══ DATA SUPPLIED ══

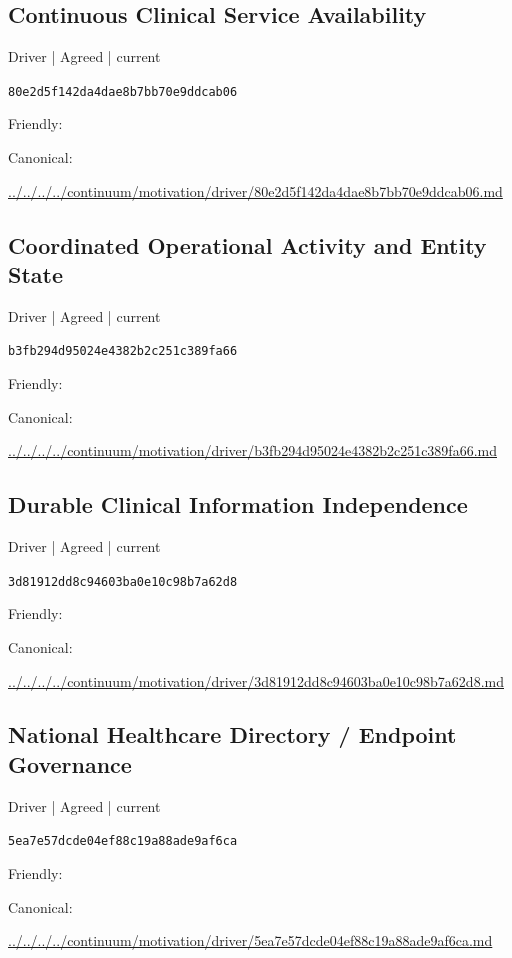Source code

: \documentclass[10pt,a4paper]{article}
\begin{document}
\subsection*{Continuous Clinical Service Availability}
{\small Driver | Agreed | current}\par
\texttt{80e2d5f142da4dae8b7bb70e9ddcab06}\par
Friendly: \par
Canonical: \par
{\footnotesize\url{../../../../continuum/motivation/driver/80e2d5f142da4dae8b7bb70e9ddcab06.md}}\par
\subsection*{Coordinated Operational Activity and Entity State}
{\small Driver | Agreed | current}\par
\texttt{b3fb294d95024e4382b2c251c389fa66}\par
Friendly: \par
Canonical: \par
{\footnotesize\url{../../../../continuum/motivation/driver/b3fb294d95024e4382b2c251c389fa66.md}}\par
\subsection*{Durable Clinical Information Independence}
{\small Driver | Agreed | current}\par
\texttt{3d81912dd8c94603ba0e10c98b7a62d8}\par
Friendly: \par
Canonical: \par
{\footnotesize\url{../../../../continuum/motivation/driver/3d81912dd8c94603ba0e10c98b7a62d8.md}}\par
\subsection*{National Healthcare Directory / Endpoint Governance}
{\small Driver | Agreed | current}\par
\texttt{5ea7e57dcde04ef88c19a88ade9af6ca}\par
Friendly: \par
Canonical: \par
{\footnotesize\url{../../../../continuum/motivation/driver/5ea7e57dcde04ef88c19a88ade9af6ca.md}}\par
\end{document}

═══

- **WHAT THE TASK ASKS**: Output every line of the records above unchanged, and keep the pictures out.

- **FINISHED TASK**:
Source code

: \documentclass[10pt,a4paper]{article}
\begin{document}
\subsection*{Continuous Clinical Service Availability}
{\small Driver | Agreed | current}\par
\texttt{80e2d5f142da4dae8b7bb70e9ddcab06}\par
Friendly: \par
Canonical: \par
{\footnotesize\url{../../../../continuum/motivation/driver/80e2d5f142da4dae8b7bb70e9ddcab06.md}}\par
\subsection*{Coordinated Operational Activity and Entity State}
{\small Driver | Agreed | current}\par
\texttt{b3fb294d95024e4382b2c251c389fa66}\par
Friendly: \par
Canonical: \par
{\footnotesize\url{../../../../continuum/motivation/driver/b3fb294d95024e4382b2c251c389fa66.md}}\par
\subsection*{Durable Clinical Information Independence}
{\small Driver | Agreed | current}\par
\texttt{3d81912dd8c94603ba0e10c98b7a62d8}\par
Friendly: \par
Canonical: \par
{\footnotesize\url{../../../../continuum/motivation/driver/3d81912dd8c94603ba0e10c98b7a62d8.md}}\par
\subsection*{National Healthcare Directory / Endpoint Governance}
{\small Driver | Agreed | current}\par
\texttt{5ea7e57dcde04ef88c19a88ade9af6ca}\par
Friendly: \par
Canonical: \par
{\footnotesize\url{../../../../continuum/motivation/driver/5ea7e57dcde04ef88c19a88ade9af6ca.md}}\par
\end{document}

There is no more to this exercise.